# Show that $V$ is a vector space over $\mathbb R$ that holds over addition and multiplication

I am given that S is a set, and V is a set such that $V = \{f:S→\mathbb R\}$ with $f_1, f_2, f \in V$ Show that $V$ is a vector space over $\mathbb R$ with scalar multiplication and addition

I am having troubles even getting started on this question. I have written my solution up for the addition part but I don't believe it is complete, let alone correct.

My thought process is that since $f_1(x) \in \mathbb R$ and $f_2(x) \in \mathbb R$ then $\implies$ $f_1(x) + f_2(x) \in \mathbb R$

Since $f_1(x) + f_2(x) = (f_1+f_2)(x)$ then that $\implies$ $(f_1 + f_2)(x) \in \mathbb R$ as well.

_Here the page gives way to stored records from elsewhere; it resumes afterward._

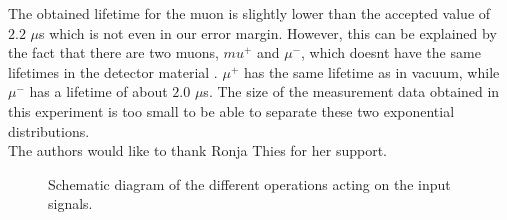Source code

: \documentclass[10pt,twocolumn]{article}
\begin{document}
The obtained lifetime for the muon is slightly lower than the accepted value of $2.2$ $\mu$s which is not even in our error margin. However, this can be explained by the fact that there are two muons, $mu^+$ and $\mu^-$, which doesnt have the same lifetimes in the detector material \cite{}. $\mu^+$ has the same lifetime as in vacuum, while $\mu^-$ has a lifetime of about $2.0$ $\mu$s. The size of the measurement data obtained in this experiment is too small to be able to separate these two exponential distributions.
\\

The authors would like to thank Ronja Thies for her support.


\begin{figure}[h]

\caption{\label{setup} Schematic diagram of the different operations acting on the input signals.}
\end{figure}


\end{document}
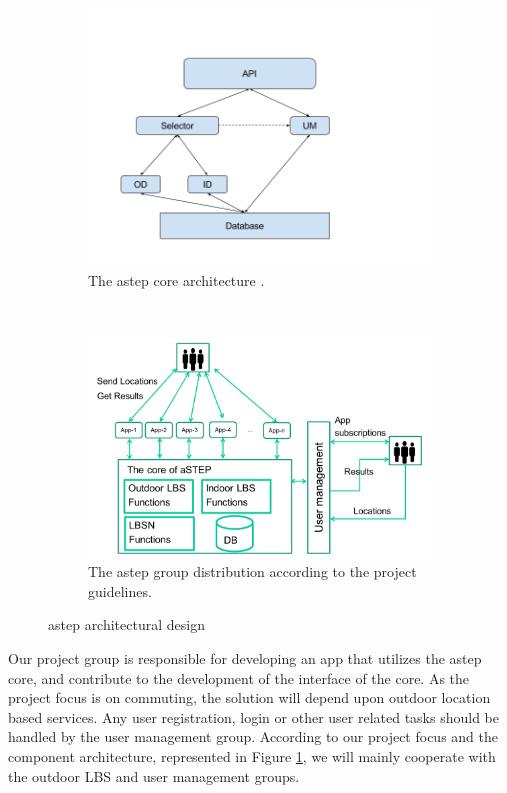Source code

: \begin{figure}[h!]
	\centering
	\begin{subfigure}[b]{0.48\textwidth}
		\includegraphics[width=\textwidth]{figures/InformalArchitecture.png}
		\caption{The \gls{astep} core architecture \cite{astepArchitectureImage}. }
		\label{fig:astepCore}
	\end{subfigure}
	~ %
	\begin{subfigure}[b]{0.48\textwidth}
		\includegraphics[width=\textwidth]{figures/astepGroups.png}
		\caption{The \gls{astep} group distribution according to the project guidelines.}
		\label{fig:astepGroups}
	\end{subfigure}
	\caption{\gls{astep} architectural design}
	\label{fig:astepArchitecture}
\end{figure}


Our project group is responsible for developing an app that utilizes the \gls{astep} core, and contribute to the development of the interface of the core.
As the project focus is on commuting, the solution will depend upon outdoor location based services.
Any user registration, login or other user related tasks should be handled by the user management group.
According to our project focus and the component architecture, represented in Figure \ref{fig:astepCore}, we will mainly cooperate with the outdoor LBS and user management groups.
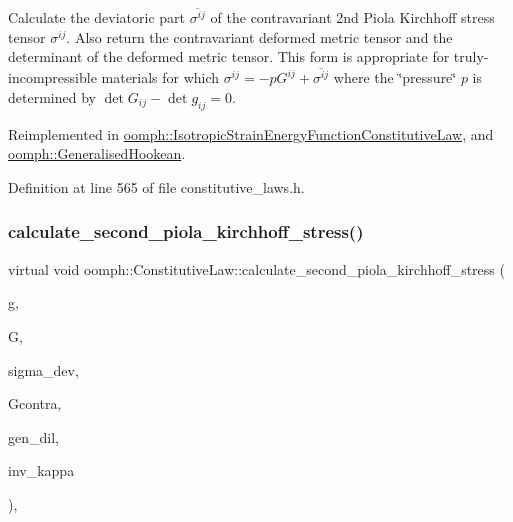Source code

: Calculate the deviatoric part $ \overline{ \sigma^{ij}}$ of the contravariant 2nd Piola Kirchhoff stress tensor $ \sigma^{ij}$. Also return the contravariant deformed metric tensor and the determinant of the deformed metric tensor. This form is appropriate for truly-\/incompressible materials for which $ \sigma^{ij} = - p G^{ij} +\overline{ \sigma^{ij}} $ where the \char`\"{}pressure\char`\"{} $ p $ is determined by $ \det G_{ij} - \det g_{ij} = 0 $. 



Reimplemented in \hyperlink{classoomph_1_1IsotropicStrainEnergyFunctionConstitutiveLaw_acf61673ecc4f960fee908378ac48544a}{oomph\+::\+Isotropic\+Strain\+Energy\+Function\+Constitutive\+Law}, and \hyperlink{classoomph_1_1GeneralisedHookean_a641d0893e485df52b48b15e189a850ed}{oomph\+::\+Generalised\+Hookean}.



Definition at line 565 of file constitutive\+\_\+laws.\+h.

\mbox{\label{classoomph_1_1ConstitutiveLaw_a26f34355b626bebcad8f498fa5271d20}} 
\subsubsection{\texorpdfstring{calculate\+\_\+second\+\_\+piola\+\_\+kirchhoff\+\_\+stress()}{calculate\_second\_piola\_kirchhoff\_stress()}\hspace{0.1cm}{\footnotesize\ttfamily [3/3]}}
{\footnotesize\ttfamily virtual void oomph\+::\+Constitutive\+Law\+::calculate\+\_\+second\+\_\+piola\+\_\+kirchhoff\+\_\+stress (\begin{DoxyParamCaption}\item[{const \hyperlink{classoomph_1_1DenseMatrix}{Dense\+Matrix}$<$ double $>$ \&}]{g,  }\item[{const \hyperlink{classoomph_1_1DenseMatrix}{Dense\+Matrix}$<$ double $>$ \&}]{G,  }\item[{\hyperlink{classoomph_1_1DenseMatrix}{Dense\+Matrix}$<$ double $>$ \&}]{sigma\+\_\+dev,  }\item[{\hyperlink{classoomph_1_1DenseMatrix}{Dense\+Matrix}$<$ double $>$ \&}]{Gcontra,  }\item[{double \&}]{gen\+\_\+dil,  }\item[{double \&}]{inv\+\_\+kappa }\end{DoxyParamCaption})\hspace{0.3cm}{\ttfamily [inline]}, {\ttfamily [virtual]}}



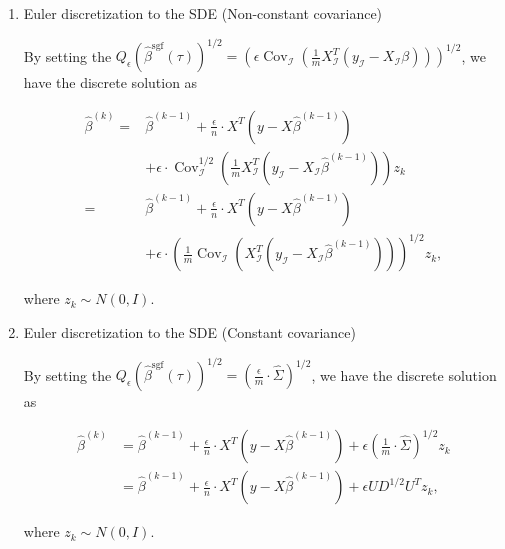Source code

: \documentclass[11pt]{article}
\begin{document}
\begin{enumerate}
        \item Euler discretization to the SDE (Non-constant covariance)
        
        By setting the $Q_{\epsilon}\left(\hat{\beta}^{\operatorname{sgf}}(\tau)\right)^{1 / 2} = \left(\epsilon \operatorname{Cov}_{\mathcal{I}}\left(\frac{1}{m} X_{\mathcal{I}}^{T}\left(y_{\mathcal{I}}-X_{\mathcal{I}} \beta\right)\right)\right)^{1 / 2}$, we have the discrete solution as

        
        \begin{equation}
        \label{eq:11}
            \begin{aligned}
            \hat{\beta}^{(k)}=& \hat{\beta}^{(k-1)}+\frac{\epsilon}{n} \cdot X^{T}\left(y-X \hat{\beta}^{(k-1)}\right) \\
            &+\epsilon \cdot \operatorname{Cov}_{\mathcal{I}}^{1 / 2}\left(\frac{1}{m} X_{\mathcal{I}}^{T}\left(y_{\mathcal{I}}-X_{\mathcal{I}} \hat{\beta}^{(k-1)}\right)\right) z_{k} \\
            =& \hat{\beta}^{(k-1)}+\frac{\epsilon}{n} \cdot X^{T}\left(y-X \hat{\beta}^{(k-1)}\right) \\
            &+\epsilon \cdot \left(\frac{1}{m}\operatorname{Cov}_{\mathcal{I}} \left( X_{\mathcal{I}}^{T}\left(y_{\mathcal{I}}-X_{\mathcal{I}} \hat{\beta}^{(k-1)}\right)\right)\right)^{1 / 2} z_{k} ,
            \end{aligned}
        \end{equation}
        
        where $z_k \sim N(0,I)$.
        
        \item Euler discretization to the SDE (Constant covariance)
        
        By setting the $Q_{\epsilon}\left(\hat{\beta}^{\operatorname{sgf}}(\tau)\right)^{1 / 2} = \left(\frac{\epsilon}{m} \cdot \hat{\Sigma}\right)^{1 / 2}$, we have the discrete solution as

        
        \begin{equation}
        \label{eq:12}
            \begin{aligned}
            \hat{\beta}^{(k)} &= \hat{\beta}^{(k-1)}+\frac{\epsilon}{n} \cdot X^{T}\left(y-X \hat{\beta}^{(k-1)}\right) 
            +\epsilon \left(\frac{1}{m} \cdot \hat{\Sigma}\right)^{1 / 2} z_{k} \\
            &= \hat{\beta}^{(k-1)}+\frac{\epsilon}{n} \cdot X^{T}\left(y-X \hat{\beta}^{(k-1)}\right) 
            +\epsilon U D^{1/2} U^T z_{k}
            ,
            \end{aligned}
        \end{equation}
        
        where $z_k \sim N(0,I)$.
    \end{enumerate}
\end{document}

I am not fully understanding how to go about proving that it is closed under scalar multiplication and addition since there are no concrete numbers and I am confusing myself with theory.

• what is a vector set over $\mathbb{R}$ ? you probably mean a vector space over $\mathbb{R}$ ? – KonKan Jan 18 '17 at 4:26
• @KonKan I did mean vector space - I have edited it. Thank you – Torched90 Jan 18 '17 at 4:33

Well, if $f_1,f_2\in V$, the addition on $V$ is probably defined by $(f_1+f_2)(x)=f_1(x)+f_2(x)$, hence $f_1+f_2$ is again a mapping from $S$ to $\mathbb R$, i.e., $V$ is closed under addition. You prove that it is closed under scalar multiplication in a similar fashion. You then need to show that all the other vector space axioms are satisfied, such as existence of zero, existence of additive inverse elements, etc. All of this is straightforward. The idea of this task is probably just to make you more familiar with the vector space axioms themselves.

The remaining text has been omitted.